Zoals gezegd bestaat er weinig keuzevrijheid bij het vormen van een voorziening. Het BBV stelt
droogweg: 'een voorziening wordt gevormd voor...' Het is daarmee ongeveer een technische
afweging of er een voorziening moet komen of niet. Wel zal hierover de raad moeten worden
gei'nformeerd. Dat zal meestal gebeuren als onderdeel van het jaarrekeningtraject.
Of een voorziening gevormd wordt of niet is in veel gevallen niet een keus. Wel kunnen we bepalen
dat zo'n voorziening een zekere materialiteit moet hebben. Daarom wordt voorgesteld om net als bij
de reserves een minimale omvang aan te houden; willen we daarvan afwijken dan is een heldere
toelichting nodig.
Voorgesteld besluit nr. 2:
Een in te stellen voorziening heeft een minimale omvang van 1 promille van de begroting, i.e.
22.000. Kleinere bedragen worden binnen de exploitatie opgevangen.

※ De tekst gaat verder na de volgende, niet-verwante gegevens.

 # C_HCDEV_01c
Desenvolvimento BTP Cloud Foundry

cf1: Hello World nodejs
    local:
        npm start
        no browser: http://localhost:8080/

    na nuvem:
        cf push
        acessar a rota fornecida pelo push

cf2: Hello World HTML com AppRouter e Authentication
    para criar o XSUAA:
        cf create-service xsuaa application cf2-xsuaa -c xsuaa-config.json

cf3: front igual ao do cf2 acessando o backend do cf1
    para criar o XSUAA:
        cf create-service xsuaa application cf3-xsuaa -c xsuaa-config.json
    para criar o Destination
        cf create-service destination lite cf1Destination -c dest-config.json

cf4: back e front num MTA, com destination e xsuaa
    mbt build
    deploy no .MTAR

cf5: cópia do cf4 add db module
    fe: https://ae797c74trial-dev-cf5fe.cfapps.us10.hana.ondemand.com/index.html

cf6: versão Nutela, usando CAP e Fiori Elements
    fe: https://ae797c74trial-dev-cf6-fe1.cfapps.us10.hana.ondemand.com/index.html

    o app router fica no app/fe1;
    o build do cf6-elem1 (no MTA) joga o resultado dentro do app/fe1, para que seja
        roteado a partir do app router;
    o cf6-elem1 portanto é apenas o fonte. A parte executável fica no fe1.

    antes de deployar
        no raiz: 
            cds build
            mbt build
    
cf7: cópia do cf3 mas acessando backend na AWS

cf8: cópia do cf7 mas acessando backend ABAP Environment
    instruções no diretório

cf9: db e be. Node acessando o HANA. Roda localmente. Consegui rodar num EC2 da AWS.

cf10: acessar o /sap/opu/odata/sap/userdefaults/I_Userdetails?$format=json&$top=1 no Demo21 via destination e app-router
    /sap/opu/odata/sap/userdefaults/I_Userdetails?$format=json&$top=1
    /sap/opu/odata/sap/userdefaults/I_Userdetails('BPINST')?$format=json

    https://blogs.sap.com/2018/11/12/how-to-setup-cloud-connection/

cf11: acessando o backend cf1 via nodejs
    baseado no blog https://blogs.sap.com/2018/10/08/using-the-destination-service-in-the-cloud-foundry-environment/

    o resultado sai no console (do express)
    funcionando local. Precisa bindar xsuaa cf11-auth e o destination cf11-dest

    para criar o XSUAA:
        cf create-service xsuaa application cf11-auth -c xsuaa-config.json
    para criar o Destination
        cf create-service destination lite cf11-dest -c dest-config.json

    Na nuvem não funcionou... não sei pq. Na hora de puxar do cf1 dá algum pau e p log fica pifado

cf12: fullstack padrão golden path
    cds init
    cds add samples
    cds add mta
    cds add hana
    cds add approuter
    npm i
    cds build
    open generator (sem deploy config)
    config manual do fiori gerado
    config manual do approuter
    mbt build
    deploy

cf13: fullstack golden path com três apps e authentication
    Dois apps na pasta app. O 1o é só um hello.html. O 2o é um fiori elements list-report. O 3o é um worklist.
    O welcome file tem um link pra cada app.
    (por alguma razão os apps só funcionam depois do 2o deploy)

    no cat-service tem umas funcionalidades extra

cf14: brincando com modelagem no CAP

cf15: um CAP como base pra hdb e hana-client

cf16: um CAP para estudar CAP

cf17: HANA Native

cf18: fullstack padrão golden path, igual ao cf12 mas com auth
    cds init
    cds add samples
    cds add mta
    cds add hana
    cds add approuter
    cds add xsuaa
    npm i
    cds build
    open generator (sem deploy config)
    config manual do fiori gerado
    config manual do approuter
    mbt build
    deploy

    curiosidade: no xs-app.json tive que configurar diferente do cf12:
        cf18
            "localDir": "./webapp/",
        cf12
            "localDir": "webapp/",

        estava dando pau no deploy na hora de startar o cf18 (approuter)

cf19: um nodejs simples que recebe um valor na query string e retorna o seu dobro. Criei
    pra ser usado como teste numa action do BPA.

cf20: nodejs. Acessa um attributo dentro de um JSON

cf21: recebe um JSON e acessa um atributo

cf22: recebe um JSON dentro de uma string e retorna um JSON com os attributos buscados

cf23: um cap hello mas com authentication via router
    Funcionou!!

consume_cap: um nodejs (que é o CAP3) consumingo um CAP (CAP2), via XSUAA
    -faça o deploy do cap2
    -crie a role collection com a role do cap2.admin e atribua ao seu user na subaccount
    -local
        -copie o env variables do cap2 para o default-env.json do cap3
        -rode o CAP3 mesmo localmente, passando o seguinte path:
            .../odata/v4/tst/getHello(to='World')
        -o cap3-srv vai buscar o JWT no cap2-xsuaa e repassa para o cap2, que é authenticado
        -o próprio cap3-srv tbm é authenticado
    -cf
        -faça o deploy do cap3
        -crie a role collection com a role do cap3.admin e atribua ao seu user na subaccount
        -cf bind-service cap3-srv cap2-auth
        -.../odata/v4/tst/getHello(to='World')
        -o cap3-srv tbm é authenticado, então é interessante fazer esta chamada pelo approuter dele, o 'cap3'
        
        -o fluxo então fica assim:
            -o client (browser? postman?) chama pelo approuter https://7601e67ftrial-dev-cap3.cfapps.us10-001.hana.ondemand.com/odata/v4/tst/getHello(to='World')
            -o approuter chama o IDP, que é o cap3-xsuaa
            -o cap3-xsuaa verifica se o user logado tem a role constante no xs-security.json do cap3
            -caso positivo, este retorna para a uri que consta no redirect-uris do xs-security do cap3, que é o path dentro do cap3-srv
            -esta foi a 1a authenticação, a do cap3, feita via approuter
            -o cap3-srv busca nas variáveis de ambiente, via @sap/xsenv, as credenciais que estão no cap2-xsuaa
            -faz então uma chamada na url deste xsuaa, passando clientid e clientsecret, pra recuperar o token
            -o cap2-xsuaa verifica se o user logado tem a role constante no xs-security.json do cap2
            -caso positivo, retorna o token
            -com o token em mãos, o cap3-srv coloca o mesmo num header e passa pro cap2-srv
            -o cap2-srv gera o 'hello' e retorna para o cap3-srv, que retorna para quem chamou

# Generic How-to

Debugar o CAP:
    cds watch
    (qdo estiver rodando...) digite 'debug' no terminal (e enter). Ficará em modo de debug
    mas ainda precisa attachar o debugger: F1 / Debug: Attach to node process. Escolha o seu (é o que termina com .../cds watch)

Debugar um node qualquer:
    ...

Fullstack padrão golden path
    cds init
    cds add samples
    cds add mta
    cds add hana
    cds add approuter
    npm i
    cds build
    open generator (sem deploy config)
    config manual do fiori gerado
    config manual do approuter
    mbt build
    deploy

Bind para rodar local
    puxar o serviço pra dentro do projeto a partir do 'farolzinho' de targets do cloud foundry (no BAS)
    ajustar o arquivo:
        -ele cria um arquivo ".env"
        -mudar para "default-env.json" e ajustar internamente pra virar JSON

Is het nodig hiervan af te
wijken, dan wordt dit toegelicht.
Alle voorzieningen zijn gewaardeerd op eindwaarde. Voorzieningen mogen geen negatieve waarde
vertonen.
4. Nieuw beleid 2017 en verder
Het beleid inzake reserves en voorzieningen ondergaat een wijziging als gevolg van een groot-
scheepse herziening van het Besluit Begroting en Verantwoording (BBV) per 2016. Alvorens in te
gaan op de individuele reserves en voorzieningen willen we eerst de nieuwe regels toelichten, voor
zover die betrekking hebben op onze reserves en voorzieningen.
1. Vanaf 2018 mogen investeringen, zowel die met een economisch als die met een
maatschappelijk nut, niet meer worden weggestreept tegen een onttrekking uit een
(bestemmings-) reserve tot hetzelfde bedrag. Ze moeten worden geactiveerd (op de balans
gebracht) en over de verwachte levensduur worden afgeschreven. Die afschrijving (plus rente)
mag vervolgens wel worden gedekt door een onttrekking uit de desbetreffende reserve.
2. Vanaf 2017 moet de begroting een geprognosticeerde balans bevatten. Doel is een betere
beheersing van het EMU-saldo en meer inzicht van de raad in de ontwikkelingen die hierop
invloed hebben; denk aan geplande investeringen, mutaties in reserves en voorzieningen en de
financieringsbehoefte.
3. Het toerekenen van rente aan het eigen vermogen wordt gebonden aan een aantal
voorwaarden. Zo mag het percentage dat wordt berekend niet (ver) afwijken van de geldende
marktrente. Buiten dat wordt door de commissie BBV geadviseerd om geen rente meer te
berekenen over het eigen vermogen. Dit advies is niet bindend.